# REQUIRED ACTION
Copy out exactly the line that contains "order from the" and all lines following it to the end of the data.

(Data items)

┄┄┄┄┄┄

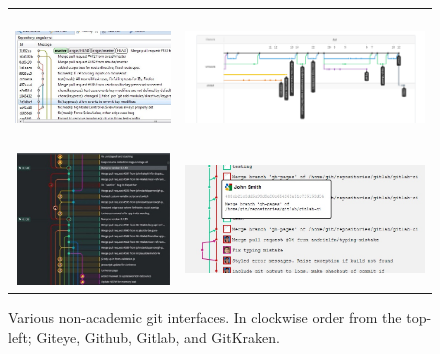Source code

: \begin{figure}[htpb]
  \centering
  \begin{tabular}{cc}
    \includegraphics[height=3.5cm]{Figures/introduction/giteye_graph.jpg}
    &
    \includegraphics[height=3.5cm]{Figures/introduction/github_dag.png}
    \\

    \includegraphics[height=3.5cm]{Figures/introduction/gitkraken_graph.jpg}
    &
    \includegraphics[height=3.5cm]{Figures/introduction/gitlab_graph.jpg}
  \end{tabular}

  \caption{Various non-academic git interfaces. In clockwise order from the
    top-left; Giteye, Github, Gitlab, and GitKraken.}
  \label{fig:non_academic_work}
\end{figure}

┄┄┄┄┄┄

# RESPONSE AREA
  \caption{Various non-academic git interfaces. In clockwise order from the
    top-left; Giteye, Github, Gitlab, and GitKraken.}
  \label{fig:non_academic_work}
\end{figure}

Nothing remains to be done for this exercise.